Avoiding dupes when merging files

google_groups3 · Nov 24, 2004

Hi all.

I currently have 2 text files which contain lists of file names. These
text files are updated by my code. What I want to do is be able to
merge these text files discarding the duplicates.

And to make it harder (or not???!!) my criteria for defining the
duplicate is the left 15 (or so) characters of the file path.
Help, as always, is greatly appreciated!

Thanks

Lucas Tam · Nov 24, 2004

(e-mail address removed) wrote in @c13g2000cwb.googlegroups.com:

Hi all.

I currently have 2 text files which contain lists of file names. These
text files are updated by my code. What I want to do is be able to
merge these text files discarding the duplicates.

And to make it harder (or not???!!) my criteria for defining the
duplicate is the left 15 (or so) characters of the file path.
Help, as always, is greatly appreciated!

Take a look at the Microsoft Text Driver - you can run SQL queries on the
text file. Perhaps you can just query each file checking for dupes?

Or you could load the data into a datatable (or hash table type object?),
with the PK set as the filename... if a duplicate shows up, the datatable
should throw a duplicate PK exception which you would catch and ignore.

Or lastly... perhaps you should think of a different method of storing the
data? Maybe a database is a better idea than text files?

Bob Hollness · Nov 24, 2004

Take a look at the Microsoft Text Driver - you can run SQL queries on the
text file. Perhaps you can just query each file checking for dupes?

Or you could load the data into a datatable (or hash table type object?),
with the PK set as the filename... if a duplicate shows up, the datatable
should throw a duplicate PK exception which you would catch and ignore.

Or lastly... perhaps you should think of a different method of storing the
data? Maybe a database is a better idea than text files?

Thanks for the fast reply. I have to use text files so that really is not
an option. Any pointers or some sample code on how to use the datatable? I
like the idea of being able to trap a dupicate OK error.

Bob

Bob Hollness · Nov 25, 2004

Take a look at the Microsoft Text Driver - you can run SQL queries on the

text file. Perhaps you can just query each file checking for dupes?

Or you could load the data into a datatable (or hash table type object?),
with the PK set as the filename... if a duplicate shows up, the datatable
should throw a duplicate PK exception which you would catch and ignore.

Or lastly... perhaps you should think of a different method of storing the
data?
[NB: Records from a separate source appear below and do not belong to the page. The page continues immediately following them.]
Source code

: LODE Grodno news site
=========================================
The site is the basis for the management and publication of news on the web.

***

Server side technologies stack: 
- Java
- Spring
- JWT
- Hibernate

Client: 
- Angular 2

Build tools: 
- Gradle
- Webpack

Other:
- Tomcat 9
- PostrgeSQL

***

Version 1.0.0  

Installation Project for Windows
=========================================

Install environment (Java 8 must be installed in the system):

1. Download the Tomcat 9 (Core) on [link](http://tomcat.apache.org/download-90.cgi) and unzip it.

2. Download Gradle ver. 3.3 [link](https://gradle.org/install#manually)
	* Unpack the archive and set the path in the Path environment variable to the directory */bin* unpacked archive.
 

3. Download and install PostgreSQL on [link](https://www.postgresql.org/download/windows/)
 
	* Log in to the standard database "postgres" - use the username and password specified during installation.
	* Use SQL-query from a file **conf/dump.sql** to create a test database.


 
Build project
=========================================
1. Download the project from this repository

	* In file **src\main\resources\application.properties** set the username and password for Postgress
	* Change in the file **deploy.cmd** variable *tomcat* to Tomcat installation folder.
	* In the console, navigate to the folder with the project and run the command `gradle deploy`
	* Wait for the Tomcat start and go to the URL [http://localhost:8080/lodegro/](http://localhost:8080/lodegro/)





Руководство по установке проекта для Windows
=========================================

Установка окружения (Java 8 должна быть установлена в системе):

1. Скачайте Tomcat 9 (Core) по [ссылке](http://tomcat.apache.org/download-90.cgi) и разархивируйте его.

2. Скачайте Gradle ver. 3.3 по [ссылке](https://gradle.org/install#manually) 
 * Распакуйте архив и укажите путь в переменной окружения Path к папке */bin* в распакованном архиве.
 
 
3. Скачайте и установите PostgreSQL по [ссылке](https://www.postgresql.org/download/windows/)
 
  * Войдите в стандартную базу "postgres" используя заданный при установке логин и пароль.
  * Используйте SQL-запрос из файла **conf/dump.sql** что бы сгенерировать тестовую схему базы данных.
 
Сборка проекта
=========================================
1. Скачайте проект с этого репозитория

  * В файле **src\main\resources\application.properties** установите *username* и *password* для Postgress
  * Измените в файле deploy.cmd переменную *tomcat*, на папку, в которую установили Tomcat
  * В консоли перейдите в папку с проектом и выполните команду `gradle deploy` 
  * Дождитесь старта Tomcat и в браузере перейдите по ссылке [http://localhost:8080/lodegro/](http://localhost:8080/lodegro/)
Maybe a database is a better idea than text files?

I like the idea of the PK exception as it will give an error that i can
trap. I am being forced to use text files though for simplicity. Do you
have any sample code for implementing a datatable/PK exception as this is
new to me!

Bob

Lucas Tam · Nov 25, 2004

I like the idea of the PK exception as it will give an error that i
can trap. I am being forced to use text files though for simplicity.
Do you have any sample code for implementing a datatable/PK exception
as this is new to me!

Here's the example from MSDN:

http://msdn.microsoft.com/library/default.asp?url=/library/en-
us/cpref/html/frlrfsystemdatadatatableclassprimarykeytopic.asp

I've used it a couple of times and it works fine.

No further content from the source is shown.